== Source material
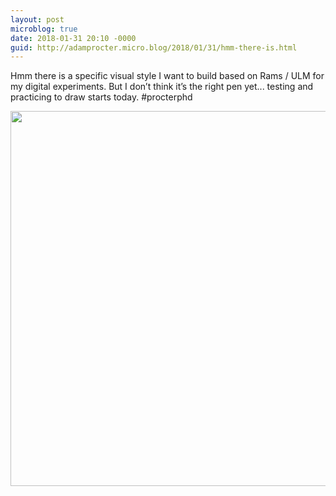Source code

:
 ```yaml
---
layout: post
microblog: true
date: 2018-01-31 20:10 -0000
guid: http://adamprocter.micro.blog/2018/01/31/hmm-there-is.html
---
```

Hmm there is a specific visual style I want to build based on Rams / ULM for my digital experiments. But I don’t think it’s the right pen yet... testing and practicing to draw starts today. #procterphd

<img src="http://discursive.adamprocter.co.uk/uploads/2018/aba8bd06d7.jpg" width="600" height="600" />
====
### Your objective
Locate the word "there" in the data above. Copy every line carrying it.

### Answer space
guid: http://adamprocter.micro.blog/2018/01/31/hmm-there-is.html
Hmm there is a specific visual style I want to build based on Rams / ULM for my digital experiments. But I don’t think it’s the right pen yet... testing and practicing to draw starts today. #procterphd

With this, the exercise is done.